WHAT YOU SHOULD DO »
In the listing below, find every line with the string "fourth" and pull it out.

SUPPLIED MATERIAL »
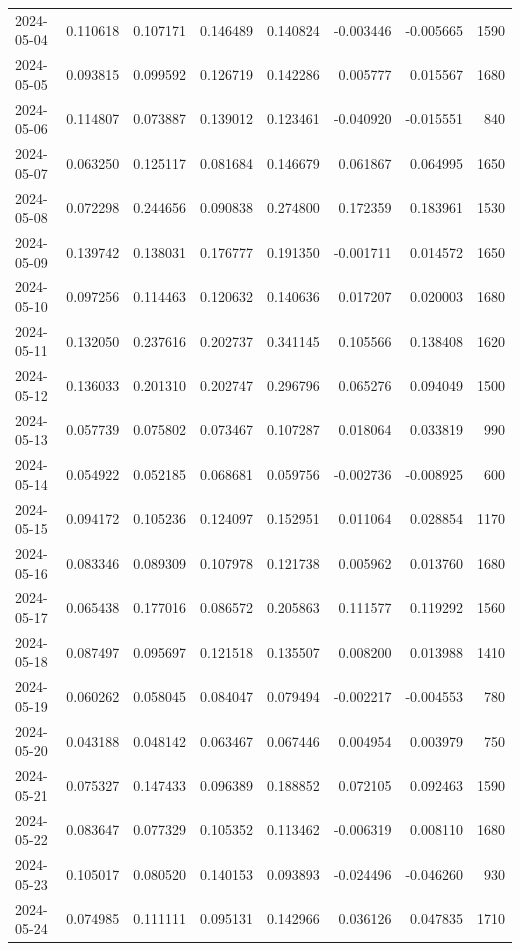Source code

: \begin{tabular}{lrrrrrrr}
2024-05-04 & 0.110618 & 0.107171 & 0.146489 & 0.140824 & -0.003446 & -0.005665 & 1590 \\
2024-05-05 & 0.093815 & 0.099592 & 0.126719 & 0.142286 & 0.005777 & 0.015567 & 1680 \\
2024-05-06 & 0.114807 & 0.073887 & 0.139012 & 0.123461 & -0.040920 & -0.015551 & 840 \\
2024-05-07 & 0.063250 & 0.125117 & 0.081684 & 0.146679 & 0.061867 & 0.064995 & 1650 \\
2024-05-08 & 0.072298 & 0.244656 & 0.090838 & 0.274800 & 0.172359 & 0.183961 & 1530 \\
2024-05-09 & 0.139742 & 0.138031 & 0.176777 & 0.191350 & -0.001711 & 0.014572 & 1650 \\
2024-05-10 & 0.097256 & 0.114463 & 0.120632 & 0.140636 & 0.017207 & 0.020003 & 1680 \\
2024-05-11 & 0.132050 & 0.237616 & 0.202737 & 0.341145 & 0.105566 & 0.138408 & 1620 \\
2024-05-12 & 0.136033 & 0.201310 & 0.202747 & 0.296796 & 0.065276 & 0.094049 & 1500 \\
2024-05-13 & 0.057739 & 0.075802 & 0.073467 & 0.107287 & 0.018064 & 0.033819 & 990 \\
2024-05-14 & 0.054922 & 0.052185 & 0.068681 & 0.059756 & -0.002736 & -0.008925 & 600 \\
2024-05-15 & 0.094172 & 0.105236 & 0.124097 & 0.152951 & 0.011064 & 0.028854 & 1170 \\
2024-05-16 & 0.083346 & 0.089309 & 0.107978 & 0.121738 & 0.005962 & 0.013760 & 1680 \\
2024-05-17 & 0.065438 & 0.177016 & 0.086572 & 0.205863 & 0.111577 & 0.119292 & 1560 \\
2024-05-18 & 0.087497 & 0.095697 & 0.121518 & 0.135507 & 0.008200 & 0.013988 & 1410 \\
2024-05-19 & 0.060262 & 0.058045 & 0.084047 & 0.079494 & -0.002217 & -0.004553 & 780 \\
2024-05-20 & 0.043188 & 0.048142 & 0.063467 & 0.067446 & 0.004954 & 0.003979 & 750 \\
2024-05-21 & 0.075327 & 0.147433 & 0.096389 & 0.188852 & 0.072105 & 0.092463 & 1590 \\
2024-05-22 & 0.083647 & 0.077329 & 0.105352 & 0.113462 & -0.006319 & 0.008110 & 1680 \\
2024-05-23 & 0.105017 & 0.080520 & 0.140153 & 0.093893 & -0.024496 & -0.046260 & 930 \\
2024-05-24 & 0.074985 & 0.111111 & 0.095131 & 0.142966 & 0.036126 & 0.047835 & 1710 \\

\end{tabular}
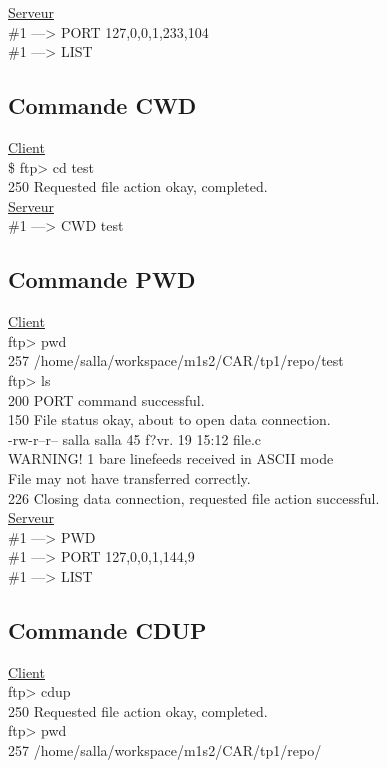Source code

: \underline{Serveur}\\
\#1 ---> PORT 127,0,0,1,233,104\\
\#1 ---> LIST

\subsection*{Commande CWD}

\underline{Client}\\
\$ ftp> cd test\\
250 Requested file action okay, completed.\\

\underline{Serveur}\\
\#1 ---> CWD test

\subsection*{Commande PWD}

\underline{Client}\\
ftp> pwd\\
257 /home/salla/workspace/m1s2/CAR/tp1/repo/test\\
ftp> ls\\
200 PORT command successful.\\
150 File status okay, about to open data connection.\\
-rw-r--r-- salla salla     45 f?vr. 19 15:12 file.c\\
WARNING! 1 bare linefeeds received in ASCII mode\\
File may not have transferred correctly.\\
226 Closing data connection, requested file action successful.\\

\underline{Serveur}\\
\#1 ---> PWD\\
\#1 ---> PORT 127,0,0,1,144,9\\
\#1 ---> LIST

\subsection*{Commande CDUP}

\underline{Client}\\
ftp> cdup\\
250 Requested file action okay, completed.\\
ftp> pwd\\
257 /home/salla/workspace/m1s2/CAR/tp1/repo/\\

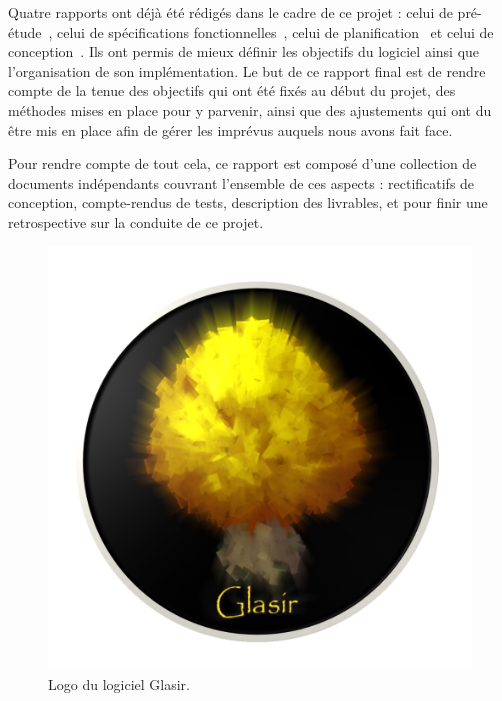 Quatre rapports ont déjà été rédigés dans le cadre de ce projet : celui de pré-étude~\cite{pre_etude}, celui de spécifications fonctionnelles~\cite{spec_fonc}, celui de planification~\cite{planif} et celui de conception~\cite{conception}. Ils ont permis de mieux définir les objectifs du logiciel ainsi que l'organisation de son implémentation. Le but de ce rapport final est de rendre compte de la tenue des objectifs qui ont été fixés au début du projet, des méthodes mises en place pour y parvenir, ainsi que des ajustements qui ont du être mis en place afin de gérer les imprévus auquels nous avons fait face. 

Pour rendre compte de tout cela, ce rapport est composé d'une collection de documents indépendants couvrant l'ensemble de ces aspects : rectificatifs de conception, compte-rendus de tests, description des livrables, et pour finir une retrospective sur la conduite de ce projet.

    \begin{figure}[H]
        \centering
        \includegraphics[height=0.5\textwidth]{figure/glasir.png}
        \caption{Logo du logiciel Glasir.}
        \label{fig:glasir}
    \end{figure}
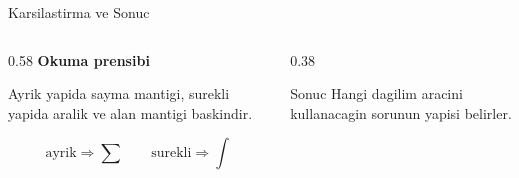 \begin{frame}[t]{Karsilastirma ve Sonuc}
\small
\begin{columns}[T,onlytextwidth]
    \begin{column}{0.58\textwidth}
        \textbf{Okuma prensibi}

        \vspace{0.2cm}
        Ayrik yapida sayma mantigi, surekli yapida aralik ve alan mantigi baskindir.

        \[
            \text{ayrik} \Rightarrow \sum
            \qquad
            \text{surekli} \Rightarrow \int
        \]
    \end{column}
    \begin{column}{0.38\textwidth}
        \begin{resultblock}{Sonuc}
            Hangi dagilim aracini kullanacagin sorunun yapisi belirler.
        \end{resultblock}
    \end{column}
\end{columns}
\end{frame}
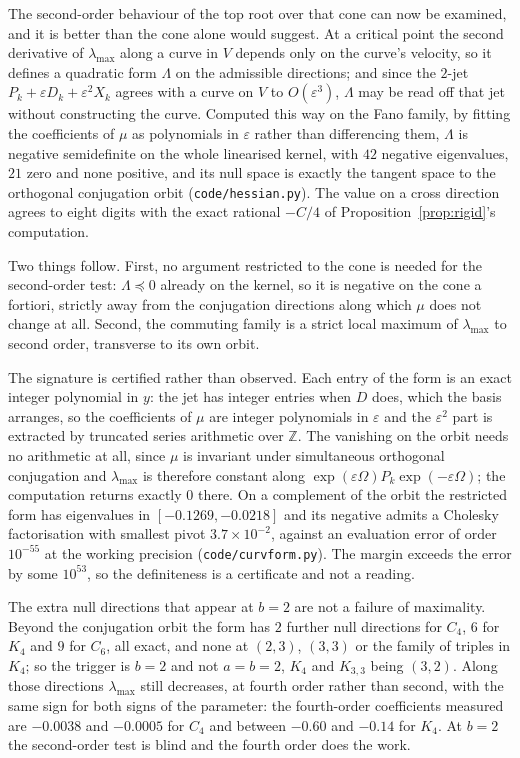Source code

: \documentclass[11pt]{article}
\theoremstyle{remark}
\begin{document}
The second-order behaviour of the top root over that cone can now be examined, and it is better
than the cone alone would suggest. At a critical point the second derivative of $\lambda_{\max}$
along a curve in $V$ depends only on the curve's velocity, so it defines a quadratic form $\Lambda$
on the admissible directions; and since the $2$-jet $P_k+\varepsilon D_k+\varepsilon^2X_k$ agrees
with a curve on $V$ to $O(\varepsilon^3)$, $\Lambda$ may be read off that jet without constructing
the curve. Computed this way on the Fano family, by fitting the coefficients of $\mu$ as
polynomials in $\varepsilon$ rather than differencing them, $\Lambda$ is negative semidefinite on
the whole linearised kernel, with $42$ negative eigenvalues, $21$ zero and none positive, and its
null space is exactly the tangent space to the orthogonal conjugation orbit
(\texttt{code/hessian.py}). The value on a cross direction agrees to eight digits with the exact
rational $-C/4$ of Proposition~\ref{prop:rigid}'s computation.

Two things follow. First, no argument restricted to the cone is needed for the second-order test:
$\Lambda\preceq0$ already on the kernel, so it is negative on the cone a fortiori, strictly away
from the conjugation directions along which $\mu$ does not change at all. Second, the commuting
family is a strict local maximum of $\lambda_{\max}$ to second order, transverse to its own orbit.

The signature is certified rather than observed. Each entry of the form is an exact integer
polynomial in $y$: the jet has integer entries when $D$ does, which the basis arranges, so the
coefficients of $\mu$ are integer polynomials in $\varepsilon$ and the $\varepsilon^2$ part is
extracted by truncated series arithmetic over $\mathbb Z$. The vanishing on the orbit needs no
arithmetic at all, since $\mu$ is invariant under simultaneous orthogonal conjugation and
$\lambda_{\max}$ is therefore constant along $\exp(\varepsilon\Omega)P_k\exp(-\varepsilon\Omega)$;
the computation returns exactly $0$ there. On a complement of the orbit the restricted form has
eigenvalues in $[-0.1269,-0.0218]$ and its negative admits a Cholesky factorisation with smallest
pivot $3.7\times10^{-2}$, against an evaluation error of order $10^{-55}$ at the working precision
(\texttt{code/curvform.py}). The margin exceeds the error by some $10^{53}$, so the definiteness
is a certificate and not a reading.

The extra null directions that appear at $b=2$ are not a failure of maximality. Beyond the
conjugation orbit the form has $2$ further null directions for $C_4$, $6$ for $K_4$ and $9$ for
$C_6$, all exact, and none at $(2,3)$, $(3,3)$ or the family of triples in $K_4$; so the trigger is
$b=2$ and not $a=b=2$, $K_4$ and $K_{3,3}$ being $(3,2)$. Along those directions
$\lambda_{\max}$ still decreases, at fourth order rather than second, with the same sign for both
signs of the parameter: the fourth-order coefficients measured are $-0.0038$ and $-0.0005$ for
$C_4$ and between $-0.60$ and $-0.14$ for $K_4$. At $b=2$ the second-order test is blind and the
fourth order does the work.
\end{document}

WRITTEN RESPONSE »
$\lambda_{\max}$ still decreases, at fourth order rather than second, with the same sign for both
signs of the parameter: the fourth-order coefficients measured are $-0.0038$ and $-0.0005$ for
fourth order does the work.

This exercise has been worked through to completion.